FAFO on GitHub

We’ll take some steps along the expression path. I’m slightly questioning part of what we have. The path is zig-zag but leads to a good place.

Hello, Friends!

I’m a little troubled by this morning’s tests, which make the assumption that what the Expression executes is a list of functions. I do think that’s what we want, but the code has not told us that yet. Let’s do some more TDDing and see what comes out.

    def test_make_rpn(self):
        text = '21 * 2'
        rpn = Parser(text).rpn()
        assert rpn == ['21', '2', '*']

I want the code to tell me what the right little objects are to do this job. And I want to drive out the code with tests. I have to make some kind of assumptions, but I expect them to be wrong. This is going to require some test revision, but I don’t really see another way, other than to just code up the whole thing without tests, and that seems certain to lead me into trouble.

So we’ll go with that test.

class Parser:
    def __init__(self, expression_string):
        self._expr = expression_string

    def rpn(self):
        return ['21', '2', '*']

Green. Commit: initial Parser, fake it till you make it.

I decided there was more to code than I wanted, so I faked the answer. Not that I couldn’t do what was needed: I just didn’t want to.

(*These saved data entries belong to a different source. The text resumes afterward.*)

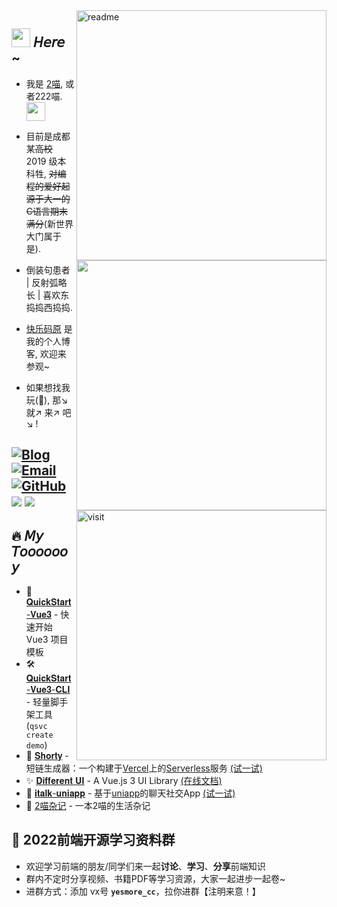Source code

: <img align="right" width="400px" alt='readme' src="https://github-readme-stats.vercel.app/api?username=yesmore&show_icons=true&theme=radical" /> 

<a href="#"><img width="400px" align="right" src='https://github-readme-stats.vercel.app/api/top-langs/?username=yesmore&layout=compact&hide=html'/></a>
<img align="right" width="400px" src="https://count.getloli.com/get/@yesmore?theme=rule34" alt="visit" />

## <img width='30' src='https://cdn.jsdelivr.net/gh/yesmore/img/img/pop_cat.gif'/> 𝘏𝘦𝘳𝘦 ~ 

- 我是 [2喵](https://yesmore.cc), 或者222喵. <img width='30' src='https://emojis.slackmojis.com/emojis/images/1623215441/44110/cat_pls.gif?1623215441'>

- 目前是成都某~~高校~~ 2019 级本科牲, ~~对编程的爱好起源于大一的C语言期末满分~~(新世界大门属于是).

- 倒装句患者 | 反射弧略长 | 喜欢东捣捣西捣捣.

- [快乐码原](https://yesmore.cc) 是我的个人博客, 欢迎来参观~

- 如果想找我玩(🤺), 那↘ 就↗ 来↗ 吧↘ !

## [![Blog](https://img.shields.io/badge/-https://yesmore.cc-0e83cd?style=flat-square&logo=Blogger&logoColor=fff)](https://yesmore.cc) [![Email](https://img.shields.io/badge/-3224266014@qq.com-911318?style=flat-square&logo=Mail.RU&logoColor=white&labelColor=c14438)](mailto:3224266014_at_qq.com) [![GitHub](https://img.shields.io/badge/dynamic/json?logo=github&label=GitHub+Followers&labelColor=282c34&style=flat-square&color=181717&query=%24.data.totalSubs&url=https%3A%2F%2Fapi.spencerwoo.com%2Fsubstats%2F%3Fsource%3Dgithub%26queryKey%3Dyesmore&longCache=true)](https://github.com/yesmore) <a href='https://gitter.im/yesmore/yesmoreforchat'><img src='https://badges.gitter.im/yesmore/yesmoreforchat.svg'/></a> <img src="https://visitor-badge.glitch.me/badge?page_id=yesmore.yesmore" />

 ## 🔥 𝘔𝘺 𝘛𝘰𝘰𝘰𝘰𝘰𝘰𝘺

- 🚀 <a href='https://github.com/yesmore/QuickStart-Vue3' target='_blank'>𝐐𝐮𝐢𝐜𝐤𝐒𝐭𝐚𝐫𝐭-𝐕𝐮𝐞𝟑</a> - 快速开始 Vue3 项目模板
- 🛠️ <a href='https://github.com/yesmore/QuickStart-Vue3-CLI' target='_blank'>𝐐𝐮𝐢𝐜𝐤𝐒𝐭𝐚𝐫𝐭-𝐕𝐮𝐞𝟑-𝐂𝐋𝐈</a> - 轻量脚手架工具 (`qsvc create demo`)
- :link: [𝐒𝐡𝐨𝐫𝐭𝐲](https://github.com/yesmore/shorty) - 短链生成器：一个构建于[Vercel]()上的[Serverless]()服务 [(试一试)](https://nb.js.cn/)
- ✨ [𝐃𝐢𝐟𝐟𝐞𝐫𝐞𝐧𝐭 𝐔𝐈](https://github.com/yesmore/different-ui) - A Vue.js 3 UI Library [(在线文档)](https://yesmore.cc/Different-UI/)
- 💁 [𝐢𝐭𝐚𝐥𝐤-𝐮𝐧𝐢𝐚𝐩𝐩](https://github.com/yesmore/italk-uniapp) - 基于[uniapp]()的聊天社交App [(试一试)](http://italk.auao.top)
- ​:orange_book: [2喵杂记](https://yesmore.cc/cn/Diary) - 一本2喵的生活杂记


<!-- <img src='https://activity-graph.herokuapp.com/graph?username=yesmore&theme=minimal'/>  -->

## 📙 2022前端开源学习资料群

- 欢迎学习前端的朋友/同学们来一起**讨论**、**学习**、**分享**前端知识
- 群内不定时分享视频、书籍PDF等学习资源，大家一起进步一起卷~ 
- 进群方式：添加 vx号 **`yesmore_cc`**，拉你进群【注明来意！】



<!-- <a href='https://yesmore.cc'><img src='https://img.shields.io/badge/Hexo-2962FF?style=for-the-badge&logo=hexo&logoColor=white'/></a>
<a href='https://yesmore.cc'><img src='https://img.shields.io/badge/Gmail-D14836?style=for-the-badge&logo=gmail&logoColor=white'/></a>
<a href='https://vercel.com/'><img src='https://img.shields.io/badge/Vercel-000000?style=for-the-badge&logo=vercel&logoColor=white'/></a>
<a href='https://yesmore.cc'><img src='https://img.shields.io/badge/Electron-2B2E3A?style=for-the-badge&logo=electron&logoColor=9FEAF9'/></a>
<a href='https://yesmore.cc'><img src='https://img.shields.io/badge/Hexo-0E83CD?style=for-the-badge&logo=hexo&logoColor=white'/></a>
<a href='https://yesmore.cc'><img src='https://img.shields.io/badge/nestjs-E0234E?style=for-the-badge&logo=nestjs&logoColor=white'/></a>
<a href='https://yesmore.cc'><img src='https://img.shields.io/badge/Node.js-339933?style=for-the-badge&logo=nodedotjs&logoColor=white'/></a>
<a href='https://yesmore.cc'><img src='https://img.shields.io/badge/npm-CB3837?style=for-the-badge&logo=npm&logoColor=white'/></a>
<a href='https://yesmore.cc'><img src='https://img.shields.io/badge/nuxt.js-00C58E?style=for-the-badge&logo=nuxtdotjs&logoColor=white'/></a>
<a href='https://yesmore.cc'><img src='https://img.shields.io/badge/React-20232A?style=for-the-badge&logo=react&logoColor=61DAFB'/></a>
<a href='https://yesmore.cc'><img src='https://img.shields.io/badge/Vue.js-35495E?style=for-the-badge&logo=vuedotjs&logoColor=4FC08D'/></a>
<a href='https://yesmore.cc'><img src='https://img.shields.io/badge/Visual_Studio_Code-0078D4?style=for-the-badge&logo=visual%20studio%20code&logoColor=white'/></a>
<a href='https://yesmore.cc'><img src='https://img.shields.io/badge/JavaScript-323330?style=for-the-badge&logo=javascript&logoColor=F7DF1E'/></a>
<a href='https://yesmore.cc'><img src='https://github-profile-summary-cards.vercel.app/api/cards/profile-details?username=yesmore&theme=vue'/></a> -->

Let’s write a lexing test:

    def test_lexing(self):
        text = '21 * 2'
        lex = Parser(text).lex()
        assert lex == [ '21', '*', '2']

Easily done, we have one we can rip off.

    def lex(self):
        no_space = self._expr.replace(' ', '')
        rx = '([^a-zA-Z0-9.])'
        return re.split(rx, no_space)

So let’s make the parser parse the lexed input. I’ll change the code and break my rpn test.

    def rpn(self):
        lexed = self.lex()
        result = self.parse(lexed)
        return result

I am going for ‘parse’, at least a simple version. It’s easy enough. Shall we fake it? No, let’s not.

    def parse(self, forward_lexed):
        stack = []
        result = []
        lexed = forward_lexed[::-1]
        while lexed:
            item = lexed.pop()
            if item in ['*']:
                stack.append(item)
            else:
                result.append(item)
        while stack:
            result.append(stack.pop())
        return result

Green, very sparse parse, but the main shape of things is in there. Commit: minimal parse.

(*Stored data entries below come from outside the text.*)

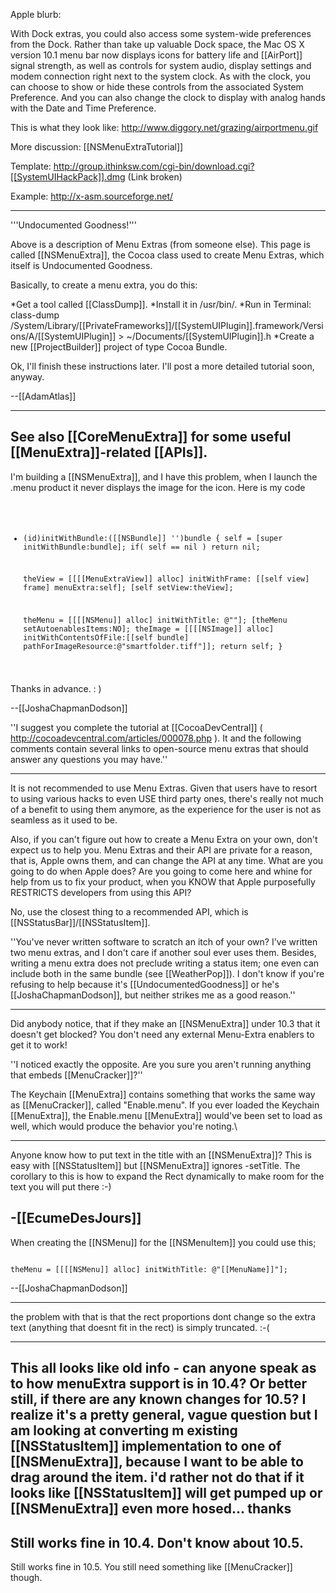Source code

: Apple blurb:

With Dock extras, you could also access some system-wide preferences from the Dock. Rather than take up valuable Dock space, the Mac OS X version 10.1 menu bar now displays icons for battery life and [[AirPort]] signal strength, as well as controls for system audio, display settings and modem connection right next to the system clock. As with the clock, you can choose to show or hide these controls from the associated System Preference. And you can also change the clock to display with analog hands with the Date and Time Preference.

This is what they look like:
http://www.diggory.net/grazing/airportmenu.gif

More discussion: [[NSMenuExtraTutorial]]

Template: http://group.ithinksw.com/cgi-bin/download.cgi?[[SystemUIHackPack]].dmg (Link broken)

Example: http://x-asm.sourceforge.net/

----

'''Undocumented Goodness!'''

Above is a description of Menu Extras (from someone else). This page is called [[NSMenuExtra]], the Cocoa class used to create Menu Extras, which itself is Undocumented Goodness.

Basically, to create a menu extra, you do this:

*Get a tool called [[ClassDump]].
*Install it in /usr/bin/.
*Run in Terminal: class-dump /System/Library/[[PrivateFrameworks]]/[[SystemUIPlugin]].framework/Versions/A/[[SystemUIPlugin]] > ~/Documents/[[SystemUIPlugin]].h 
*Create a new [[ProjectBuilder]] project of type Cocoa Bundle.

Ok, I'll finish these instructions later. I'll post a more detailed tutorial soon, anyway.

--[[AdamAtlas]]

----


See also [[CoreMenuExtra]] for some useful [[MenuExtra]]-related [[APIs]].
----
I'm building a [[NSMenuExtra]], and I have this problem, when I launch the .menu product it never displays the image for the icon.
Here is my code
<code>
- (id)initWithBundle:([[NSBundle]] '')bundle
{
    self = [super initWithBundle:bundle];
    if( self == nil )
        return nil;
        
    theView = [[[[MenuExtraView]] alloc] initWithFrame:
    [[self view] frame] menuExtra:self];
    [self setView:theView];
    
    theMenu = [[[[NSMenu]] alloc] initWithTitle: @""];
    [theMenu setAutoenablesItems:NO];
    theImage = [[[[NSImage]] alloc]
           initWithContentsOfFile:[[self bundle] pathForImageResource:@"smartfolder.tiff"]];
    return self;
}
</code>
Thanks in advance. : )

--[[JoshaChapmanDodson]]

''I suggest you complete the tutorial at [[CocoaDevCentral]] ( http://cocoadevcentral.com/articles/000078.php ).  It and the following comments contain several links to open-source menu extras that should answer any questions you may have.''

----

It is not recommended to use Menu Extras. Given that users have to resort to using various hacks to even USE third party ones, there's really not much of a benefit to using them anymore, as the experience for the user is not as seamless as it used to be.

Also, if you can't figure out how to create a Menu Extra on your own, don't expect us to help you. Menu Extras and their API are private for a reason, that is, Apple owns them, and can change the API at any time. What are you going to do when Apple does? Are you going to come here and whine for help from us to fix your product, when you KNOW that Apple purposefully RESTRICTS developers from using this API?

No, use the closest thing to a recommended API, which is [[NSStatusBar]]/[[NSStatusItem]].

''You've never written software to scratch an itch of your own?  I've written two menu extras, and I don't care if another soul ever uses them.  Besides, writing a menu extra does not preclude writing a status item; one even can include both in the same bundle (see [[WeatherPop]]).  I don't know if you're refusing to help because it's [[UndocumentedGoodness]] or he's [[JoshaChapmanDodson]], but neither strikes me as a good reason.''

----

Did anybody notice, that if they make an [[NSMenuExtra]] under 10.3 that it doesn't get blocked?
You don't need any external Menu-Extra enablers to get it to work!

''I noticed exactly the opposite.  Are you sure you aren't running anything that embeds [[MenuCracker]]?''

The Keychain [[MenuExtra]] contains something that works the same way as [[MenuCracker]], called "Enable.menu". If you ever loaded the Keychain [[MenuExtra]], the Enable.menu [[MenuExtra]] would've been set to load as well, which would produce the behavior you're noting.\

----

Anyone know how to put text in the title with an [[NSMenuExtra]]?  This is easy with [[NSStatusItem]] but [[NSMenuExtra]] ignores -setTitle.  The corollary to this is how to expand the Rect dynamically to make room for the text you will put there :-)

-[[EcumeDesJours]]
----
When creating the [[NSMenu]] for the [[NSMenuItem]] you could use this;

<code>
theMenu = [[[[NSMenu]] alloc] initWithTitle: @"[[MenuName]]"];
</code>

--[[JoshaChapmanDodson]]

----

the problem with that is that the rect proportions dont change so the extra text (anything that doesnt fit in the rect) is simply truncated.  :-(

----

This all looks like old info - can anyone speak as to how menuExtra support is in 10.4?  Or better still, if there are any known changes for 10.5?  I realize it's a pretty general, vague question but I am looking at converting m existing [[NSStatusItem]] implementation to one of [[NSMenuExtra]], because I want to be able to drag around the item.  i'd rather not do that if it looks like [[NSStatusItem]] will get pumped up or [[NSMenuExtra]] even more hosed...
thanks
----
Still works fine in 10.4. Don't know about 10.5.
----
Still works fine in 10.5. You still need something like [[MenuCracker]] though.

I don’t like what we have. Let’s see what I dislike:

  • The parse method could be static;
  • Items are going to be checked individually to see if they are operators, right in the middle of parsing;
  • Priority is going to have to be looked up.

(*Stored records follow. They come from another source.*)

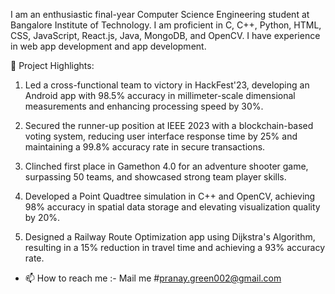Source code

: I am an enthusiastic final-year Computer Science Engineering student at Bangalore Institute of Technology. I am proficient in C, C++, Python, HTML, CSS, JavaScript, React.js, Java, MongoDB, and OpenCV. I have experience in web app development and app development.

🌟 Project Highlights:
1. Led a cross-functional team to victory in HackFest'23, developing an Android app with 98.5% accuracy in millimeter-scale dimensional measurements and enhancing processing speed by 30%.

2. Secured the runner-up position at IEEE 2023 with a blockchain-based voting system, reducing user interface response time by 25% and maintaining a 99.8% accuracy rate in secure transactions.

3. Clinched first place in Gamethon 4.0 for an adventure shooter game, surpassing 50 teams, and showcased strong team player skills.

4. Developed a Point Quadtree simulation in C++ and OpenCV, achieving 98% accuracy in spatial data storage and elevating visualization quality by 20%.

5. Designed a Railway Route Optimization app using Dijkstra's Algorithm, resulting in a 15% reduction in travel time and achieving a 93% accuracy rate.
- 📫 How to reach me :- Mail me #pranay.green002@gmail.com

<!---
singhpranay06/singhpranay06 is a ✨ special ✨ repository because its `README.md` (this file) appears on your GitHub profile.
You can click the Preview link to take a look at your changes.
--->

I conclude that lexing needs to be more helpful and to create more info. We’ll start with a little sequence, but we really want a tiny object, I think.

We can refactor and otherwise change this code, because we have tests that can break. I think I want a new method that will make tokens out of the lexed list.

    def parse(self, forward_lexed):
        stack = []
        result = []
        lexed = forward_lexed[::-1]
        tokens = self.make_tokens(lexed)
        while tokens:
            item = tokens.pop()
            if item in ['*']:
                stack.append(item)
            else:
                result.append(item)
        while stack:
            result.append(stack.pop())
        return result

And:

    def make_tokens(self, lexed_list):
        return [self.make_token(item) for item in lexed_list]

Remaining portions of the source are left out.